Les „églises à tour païenne“ sont célèbres - comme leur nom l'indique - en raison de la forme unique de leurs tours et de leurs couronnements, qui leur donnent un air oriental. Aujourd'hui, il est en effet impossible de dire avec certitude pourquoi elles ont un aspect si particulier. Il existe cependant deux théories, l'une mystérieuse et l'autre plus terre à terre.

Les tours des quatre églises ont été construites après la première croisade, lancée par le pape Urbain II en 1095 et qui s'est achevée en 1099 par la prise de Jérusalem. Il est donc possible que ces joyaux architecturaux soient des messages de victoire envoyés par les croisés de retour au pays, qui les ont érigés en souvenir de la „libération“ de la Terre sainte - inspirés par l'architecture locale qu'ils considéraient comme païenne.

La deuxième théorie va même un peu plus loin. En souvenir de leur pèlerinage au tombeau de Jésus, les croisés ont construit les tours comme une réplique de la sainte église du Saint-Sépulcre, qui n'existe plus aujourd'hui sous sa forme d'antan. Si cela s'avérait exact, une idée de l'architecture d'autrefois de l'église du Saint-Sépulcre serait conservée dans les quatre répliques de la Hesse rhénane.

Une troisième théorie pourrait ramener tous les exaltés un peu sur terre. Des recherches récentes en matière de construction suggèrent que les tours pourraient „seulement“ être une très ancienne tradition de construction de Worms. Mais comme les clochers sont depuis longtemps appelés „tours païennes“ ou „tours sarrasines“ dans le langage populaire et que leur aspect oriental ne peut être nié, on n'est pas non plus sûr de cela.

Quelle que soit la théorie retenue, une visite de ces quatre sites particuliers est toujours mystérieuse !

Église de la tour païenne de Guntersblum

 Mon voyage oriental à travers la Hesse rhénane commence au village viticole animé de Guntersblum. Sur le beau parvis de l'église évangélique, je jette un premier coup d'œil vers le haut. En effet, je n'avais jamais vu de clochers aussi étranges. On dirait presque qu'il y a une petite église miniature au sommet de chaque tour.

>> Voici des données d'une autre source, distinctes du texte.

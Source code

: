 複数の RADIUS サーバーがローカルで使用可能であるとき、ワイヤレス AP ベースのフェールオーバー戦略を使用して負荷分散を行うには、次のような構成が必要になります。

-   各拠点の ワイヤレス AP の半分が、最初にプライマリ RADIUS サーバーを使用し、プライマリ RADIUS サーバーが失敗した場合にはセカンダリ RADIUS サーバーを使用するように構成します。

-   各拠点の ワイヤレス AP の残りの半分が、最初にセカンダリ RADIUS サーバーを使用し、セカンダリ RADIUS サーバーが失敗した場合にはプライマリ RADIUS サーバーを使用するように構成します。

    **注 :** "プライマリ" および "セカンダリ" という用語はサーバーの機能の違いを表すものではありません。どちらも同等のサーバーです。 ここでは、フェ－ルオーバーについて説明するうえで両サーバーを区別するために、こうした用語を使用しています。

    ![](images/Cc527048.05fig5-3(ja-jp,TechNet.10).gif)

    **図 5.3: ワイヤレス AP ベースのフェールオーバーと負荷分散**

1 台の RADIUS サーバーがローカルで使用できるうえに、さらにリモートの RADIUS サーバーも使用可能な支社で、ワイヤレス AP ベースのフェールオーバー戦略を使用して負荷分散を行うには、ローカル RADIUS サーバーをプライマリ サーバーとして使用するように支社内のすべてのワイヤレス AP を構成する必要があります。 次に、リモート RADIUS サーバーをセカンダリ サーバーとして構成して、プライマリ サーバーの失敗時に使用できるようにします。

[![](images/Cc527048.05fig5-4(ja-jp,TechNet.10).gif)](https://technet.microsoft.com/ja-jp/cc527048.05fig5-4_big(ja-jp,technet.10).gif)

Horst Dehmel, chercheur en histoire locale de Guntersblum ayant des racines ecclésiastiques, me dit que la tour nord de l'église est la plus ancienne construction conservée de Guntersblum ; la tour sud s'est effondrée en 1702 et n'a été reconstruite à l'identique qu'en 1842. Mais quel est l'âge de l'original ? Dans le cadre d'une grande rénovation en 2003 et 2004, des échantillons ont été prélevés sur les poutres de la tour. Leur examen a révélé que l'arbre traité avait été abattu au début de l'été 1101, soit exactement au lendemain de la première croisade.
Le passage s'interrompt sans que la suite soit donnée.